Я ни слову не верю. Ну как же можно верить — такому? Это даже не ложь. Это что-то вроде «сам дурак».
И неужели Борондир вправду считает, что если оболгать всех наших героев, то я сразу поверю в доброго Мелькора? Да наоборот! Я не субтильный юноша, который мнит себя страдальцем за что-нибудь и оттого млеет от описания чужих страданий. Я не пресыщенная жизнью дама. Я не верю.
Не верю!
И я скажу об этом Борондиру.
Нынче же вечером.
Только дочитаю до конца.
Если спокойствия хватит.
МАЭТ — ПОЕДИНОК
По исчерна-серой равнине, загоняя коня — вперед, вперед, вперед, — пепел заглушает частый перестук копыт.
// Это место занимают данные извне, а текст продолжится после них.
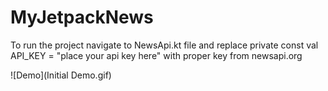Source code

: # MyJetpackNews

To run the project navigate to NewsApi.kt file and replace 
private const val API_KEY = "place your api key here" with proper key from newsapi.org

![Demo](Initial Demo.gif)

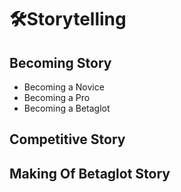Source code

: # 🛠<dev>Storytelling</dev>

## Becoming Story

- Becoming a Novice
- Becoming a Pro
- Becoming a Betaglot

## Competitive Story

## Making Of Betaglot Story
Серебряная стрела — всадник; лазурный плащ бьется за плечами — на север, на север, на север…
Никто не ждал, что Инголдо-финве, Верховный Король Нолдор, отправится сюда один. Он умел владеть собой. В его лице не дрогнул ни один мускул, когда, во власти белого гнева, Феанаро приставил к его груди острие меча. Сталь легко пропорола тонкое полотно рубахи, и из крошечной ранки выступила капля крови… Так же внешне спокоен был Нолофинве, когда небо над далеким берегом Эндорэ вспороли ярые сполохи пожара, хотя первым понял — горят корабли. И в бесконечную ночь Великого Исхода Нолдор во льдах Хэлкараксэ ни разу не дал он стону сорваться с губ. Даже когда умирала Эленве и Тургон сидел рядом, содрогаясь от глухих рыданий. Она не проронила ни слова упрека — только смотрела печально, большеглазая умирающая птица, смотрела — даже мертвая… Слова были не нужны: виновен был он, предводитель. Но он не повернул назад… Ее могила — там, во льдах. Некому было оплакать ее — не было сил. Холод выжег слезы. Он стискивал зубы и шел вперед, а над его головой зловеще-праздничными знаменами колыхались полотнища ледяного огня. Не позволял себе думать ни о чем, кроме одного: выжить. Выжить, чтобы отомстить.